Heating batch is a mixture of reagents liberating heat during redox exothermic reaction in amounts required for ash residue melting without energy supply from external source. The empirical formula of heating batch is Ca1,9280 Fe1,3836 Si10,6815 K2,8763 Al3,3693 Mn2,8763 O11,5050 . The heating batch of mentioned composition liberates, in certain relation of the components, heat on the order of 5 MJ/kg and provides reacting mixture temperature on the order of 1600 - 1800 oC.

EXPERIMENT

In the experiments the following composition of simulated ash residue was used , wt.% : 6 Na2O, 9 K2O, 14 CaO*, 5 MgO, 15 Al2O3, 10 FeOx, 30 SiO2, 11 P2O5* ( *Oxides were introduced in the form Ca3(PO4)2). Actual ash from radioactive waste incineration facility was used in the experiments as well. Specific activity of ash residue was S b 137 Cs = 3,4*105 Bq/kg, S a 239 Pu= 1,6*105 Bq/kg.

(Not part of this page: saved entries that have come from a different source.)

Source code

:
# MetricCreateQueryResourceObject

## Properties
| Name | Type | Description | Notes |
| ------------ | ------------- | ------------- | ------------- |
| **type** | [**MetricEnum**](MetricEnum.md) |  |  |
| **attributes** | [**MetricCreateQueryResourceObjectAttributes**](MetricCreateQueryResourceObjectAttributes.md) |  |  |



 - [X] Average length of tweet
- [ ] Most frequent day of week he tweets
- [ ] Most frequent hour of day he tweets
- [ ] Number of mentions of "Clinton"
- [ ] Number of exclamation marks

The heating batch and ash residue were used in the experiments in the ratio 40-50 : 60-50.

The experiments were carried out under laboratory conditions in alundum crucibles 1 dm3 in volume. The mixture mass ranged from 0,5 to 1,0 kg. The heating batch was carefully mixed with ash residue, resulting mixture was placed in the crucible and initiated by fuse or electric igniter. Mixture combustion wave was propagated downward and at the same time liquid melt was formed. Then liquid glass - like material was cooled under normal conditions and on cooling it became dense glass - like monolith. By proceeding to do this over and over again the container was completely-filled with glass-like material (Fig. 1).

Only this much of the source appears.